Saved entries
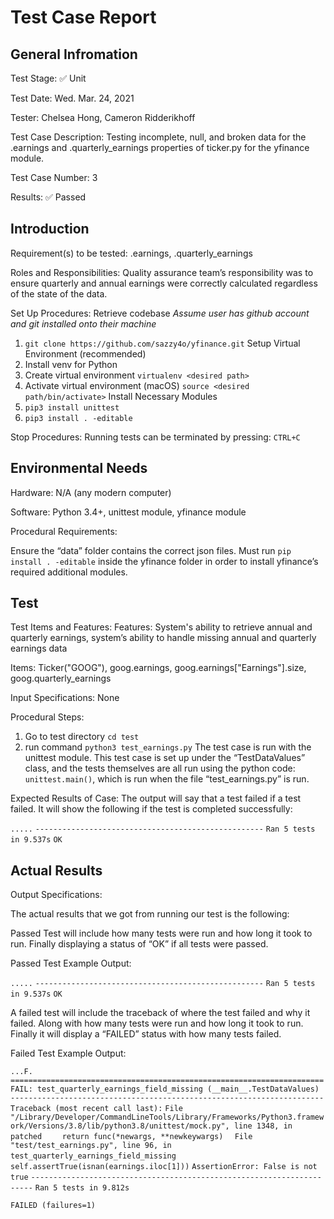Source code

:# Test Case Report

## General Infromation
Test Stage: ✅ Unit

Test Date: Wed. Mar. 24, 2021

Tester: Chelsea Hong, Cameron Ridderikhoff

Test Case Description:  Testing incomplete, null, and broken data for the .earnings and .quarterly_earnings properties of ticker.py for the yfinance module.


Test Case Number: 3

Results: ✅ Passed

## Introduction

Requirement(s) to be tested: .earnings, .quarterly_earnings

Roles and Responsibilities: Quality assurance team’s responsibility was to ensure quarterly and annual earnings were correctly calculated regardless of the state of the data. 



Set Up Procedures:
Retrieve codebase
*Assume user has github account and git installed onto their machine*
1. `git clone https://github.com/sazzy4o/yfinance.git`
Setup Virtual Environment (recommended)
3. Install venv for Python
4. Create virtual environment
`virtualenv <desired path>`
4. Activate virtual environment (macOS)
`source <desired path/bin/activate>`
Install Necessary Modules
5. `pip3 install unittest`
6. `pip3 install . -editable`



Stop Procedures:
Running tests can be terminated by pressing:
`CTRL+C`



## Environmental Needs
Hardware: N/A (any modern computer)

Software: Python 3.4+, unittest module, yfinance module 



Procedural Requirements:

Ensure the “data” folder contains the correct json files. Must run `pip install . -editable` inside the yfinance folder in order to install yfinance’s required additional modules.



## Test
Test Items and Features:
Features: 
System's ability to retrieve annual and quarterly earnings, system’s ability to handle missing annual and quarterly earnings data

Items: Ticker("GOOG"), goog.earnings,  goog.earnings["Earnings"].size, goog.quarterly_earnings

Input Specifications: None

Procedural Steps:

1. Go to test directory `cd test`
2. run command `python3 test_earnings.py`
The test case is run with the unittest module. This test case is set up under the “TestDataValues” class, and the tests themselves are all run using the python code: `unittest.main()`, which is run when the file “test_earnings.py” is run.


Expected Results of Case:
The output will say that a test failed if a test failed. It will show the following if the test is completed successfully:

`.....`
`---------------------------------------------------`
`Ran 5 tests in 9.537s`
`OK`


## Actual Results
Output Specifications:

The actual results that we got from running our test is the following:

Passed Test will include how many tests were run and how long it took to run. Finally displaying a status of “OK” if all tests were passed. 

Passed Test Example Output:

`.....`
`---------------------------------------------------`
`Ran 5 tests in 9.537s`
`OK`


A failed test will include the traceback of where the test failed and why it failed. Along with how many tests were run and how long it took to run. Finally it will display a “FAILED” status with how many tests failed.

Failed Test Example Output:

`...F.`
`======================================================================`
`FAIL: test_quarterly_earnings_field_missing (__main__.TestDataValues)`
`----------------------------------------------------------------------`
`Traceback (most recent call last):`
`File "/Library/Developer/CommandLineTools/Library/Frameworks/Python3.framework/Versions/3.8/lib/python3.8/unittest/mock.py", line 1348, in patched`
`    return func(*newargs, **newkeywargs)`
`  File "test/test_earnings.py", line 96, in test_quarterly_earnings_field_missing`
`    self.assertTrue(isnan(earnings.iloc[1]))`
`AssertionError: False is not true`
`----------------------------------------------------------------------`
`Ran 5 tests in 9.812s`

`FAILED (failures=1)`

TASK DETAILS: Output only the lines from the start of the data through the line that holds "Hardware: N/A (any modern computer)". Keep them exact and leave the pictures out.

EXPECTED ANSWER:
Source code

:# Test Case Report

## General Infromation
Test Stage: ✅ Unit

Test Date: Wed. Mar. 24, 2021

Tester: Chelsea Hong, Cameron Ridderikhoff

Test Case Description:  Testing incomplete, null, and broken data for the .earnings and .quarterly_earnings properties of ticker.py for the yfinance module.


Test Case Number: 3

Results: ✅ Passed

## Introduction

Requirement(s) to be tested: .earnings, .quarterly_earnings

Roles and Responsibilities: Quality assurance team’s responsibility was to ensure quarterly and annual earnings were correctly calculated regardless of the state of the data. 



Set Up Procedures:
Retrieve codebase
*Assume user has github account and git installed onto their machine*
1. `git clone https://github.com/sazzy4o/yfinance.git`
Setup Virtual Environment (recommended)
3. Install venv for Python
4. Create virtual environment
`virtualenv <desired path>`
4. Activate virtual environment (macOS)
`source <desired path/bin/activate>`
Install Necessary Modules
5. `pip3 install unittest`
6. `pip3 install . -editable`



Stop Procedures:
Running tests can be terminated by pressing:
`CTRL+C`



## Environmental Needs
Hardware: N/A (any modern computer)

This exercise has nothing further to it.